Stored dataset items
▽
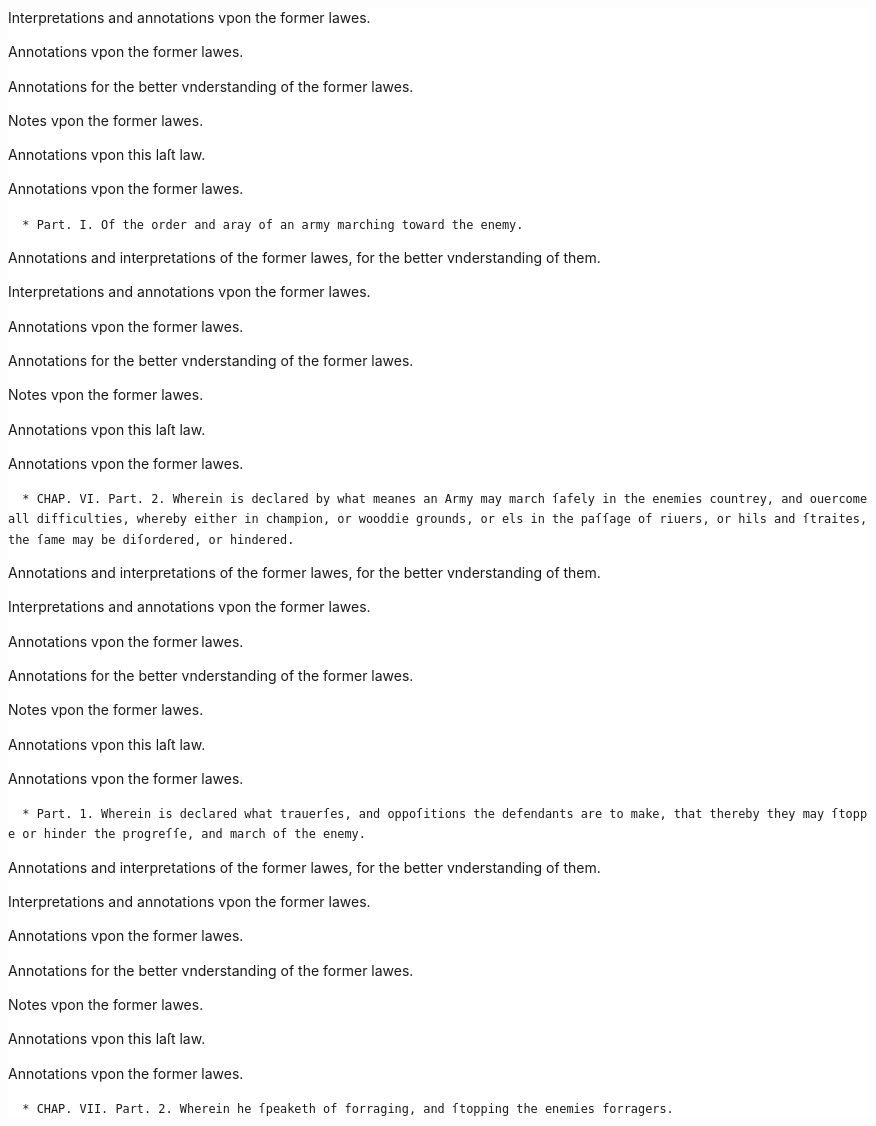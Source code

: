 Interpretations and annotations vpon the former lawes.

Annotations vpon the former lawes.

Annotations for the better vnderstanding of the former lawes.

Notes vpon the former lawes.

Annotations vpon this laſt law.

Annotations vpon the former lawes.

      * Part. I. Of the order and aray of an army marching toward the enemy.

Annotations and interpretations of the former lawes, for the better vnderstanding of them.

Interpretations and annotations vpon the former lawes.

Annotations vpon the former lawes.

Annotations for the better vnderstanding of the former lawes.

Notes vpon the former lawes.

Annotations vpon this laſt law.

Annotations vpon the former lawes.

      * CHAP. VI. Part. 2. Wherein is declared by what meanes an Army may march ſafely in the enemies countrey, and ouercome all difficulties, whereby either in champion, or wooddie grounds, or els in the paſſage of riuers, or hils and ſtraites, the ſame may be diſordered, or hindered.

Annotations and interpretations of the former lawes, for the better vnderstanding of them.

Interpretations and annotations vpon the former lawes.

Annotations vpon the former lawes.

Annotations for the better vnderstanding of the former lawes.

Notes vpon the former lawes.

Annotations vpon this laſt law.

Annotations vpon the former lawes.

      * Part. 1. Wherein is declared what trauerſes, and oppoſitions the defendants are to make, that thereby they may ſtoppe or hinder the progreſſe, and march of the enemy.

Annotations and interpretations of the former lawes, for the better vnderstanding of them.

Interpretations and annotations vpon the former lawes.

Annotations vpon the former lawes.

Annotations for the better vnderstanding of the former lawes.

Notes vpon the former lawes.

Annotations vpon this laſt law.

Annotations vpon the former lawes.

      * CHAP. VII. Part. 2. Wherein he ſpeaketh of forraging, and ſtopping the enemies forragers.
△
# [Exercise goal]
Look for the string "enemy" in the entries above. Copy every line that has it.

# [The answer]
      * Part. I. Of the order and aray of an army marching toward the enemy.
      * Part. 1. Wherein is declared what trauerſes, and oppoſitions the defendants are to make, that thereby they may ſtoppe or hinder the progreſſe, and march of the enemy.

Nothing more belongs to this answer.